What’s going on here? Well we check if the two effects we want to unify have the same effect name. Then if so, we use the wanted’s `CtLoc`

to generate a new, derived wanted constraint of the form `eff ~ eff'`

. In essence, we’re promising the compiler that it can solve the wanted if it can solve `eff ~ eff'`

.

And finally we’re ready to roll.

```
solveFundep :: Class -> [Ct] -> [Ct] -> [Ct] -> TcPluginM TcPluginResult
solveFundep find_cls giv _ want = do
let wanted_effs = allFindCts find_cls want
given_effs = fmap snd $ allFindCts find_cls giv
eqs <- forM wanted_effs $ \(loc, e@(_, eff, r)) ->
case findMatchingEffect e given_effs of
Just eff' -> mkWanted loc eff eff'
Nothing -> do
case splitAppTys r of
(_, [_, eff', _]) -> mkWanted loc eff eff'
_ -> pure Nothing
pure . TcPluginOk [] $ catMaybes eqs
```

We get all of the `Find`

constraints in the givens and the wanteds. Then, for each wanted, we see if there is a singularly matching given, and if so, generate a wanted constraint unifying the two.

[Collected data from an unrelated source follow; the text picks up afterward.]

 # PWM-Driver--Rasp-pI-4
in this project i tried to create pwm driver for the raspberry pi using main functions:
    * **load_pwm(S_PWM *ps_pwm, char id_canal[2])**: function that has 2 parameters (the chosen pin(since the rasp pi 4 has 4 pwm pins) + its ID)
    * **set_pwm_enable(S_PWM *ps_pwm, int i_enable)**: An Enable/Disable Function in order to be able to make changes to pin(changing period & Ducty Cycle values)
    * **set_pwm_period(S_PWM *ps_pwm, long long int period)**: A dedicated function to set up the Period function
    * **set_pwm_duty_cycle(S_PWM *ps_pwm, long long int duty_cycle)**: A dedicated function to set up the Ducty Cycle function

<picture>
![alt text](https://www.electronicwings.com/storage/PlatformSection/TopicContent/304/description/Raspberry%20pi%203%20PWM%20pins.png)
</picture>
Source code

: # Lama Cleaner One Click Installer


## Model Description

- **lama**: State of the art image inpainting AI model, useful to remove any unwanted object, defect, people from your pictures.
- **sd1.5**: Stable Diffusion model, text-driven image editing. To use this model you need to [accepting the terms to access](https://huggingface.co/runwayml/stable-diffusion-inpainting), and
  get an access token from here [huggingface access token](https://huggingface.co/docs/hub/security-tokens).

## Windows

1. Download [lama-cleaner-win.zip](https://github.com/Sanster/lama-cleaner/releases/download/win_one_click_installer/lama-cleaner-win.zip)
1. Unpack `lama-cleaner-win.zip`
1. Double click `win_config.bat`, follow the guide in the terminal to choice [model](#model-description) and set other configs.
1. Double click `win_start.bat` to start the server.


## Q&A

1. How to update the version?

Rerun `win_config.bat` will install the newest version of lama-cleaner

However, if we *don’t* find a singularly matching effect, we’re not necessarily in hot water. We attempt to decompose `r`

into a type constructor and its arguments. Since `r`

has kind `[k]`

, there are three possibilities here:

`r`

is a polymorphic type variable, in which case we can do nothing.`r`

is`'[]`

, so we have no effects to possibly unify, and so we can do nothing.`r`

has form`e ': es`

, in which case we attempt to unify`e`

with the wanted.

What’s going on with this? Why is this bit necessary? Well, consider the case where we want to *run* our effect stack. Let’s say we have this program:

```
foo' :: Member (State Int) r => Sem r ()
foo' = modify (+ 1)
main :: IO ()
main = do
result <- runM . runState 5 $ foo'
print result
```

The type of `runM . runState 5`

is `Num a => Sem '[State a, Lift IO] x -> IO x`

. But `foo'`

still wants a `State Int`

constraint, however, `main`

*doesn’t have any givens!* Instead, the wanted we see is of the form `Find '[State a, Lift IO] (State Int)`

, and so we’re justified in our logic above to unify `State Int`

with the head of the list.

Finally we can bundle everything up:

```
plugin :: Plugin
plugin = defaultPlugin
{ tcPlugin = const $ Just fundepPlugin
}
fundepPlugin :: TcPlugin
fundepPlugin = TcPlugin
{ tcPluginInit = findFindClass
, tcPluginSolve = solveFundep
, tcPluginStop = const $ pure ()
}
```

and voila, upon loading our module via the `-fplugin`

flag, GHC will automatically start solving `Member`

constraints as though they were fundeps!

This isn’t the whole story; there are still a few kinks in the implementation for when your given is more polymorphic than your wanted (in which case they shouldn’t unify), but this is enough to get a feeling for the idea. As always, the full source code is on Github.

As we’ve seen, TC plugins are extraordinarily powerful for helping GHC solve domain-specific problems, and simultaneously quite easy to write. They’re not often the right solution, but they’re a great thing to keep in your tool belt!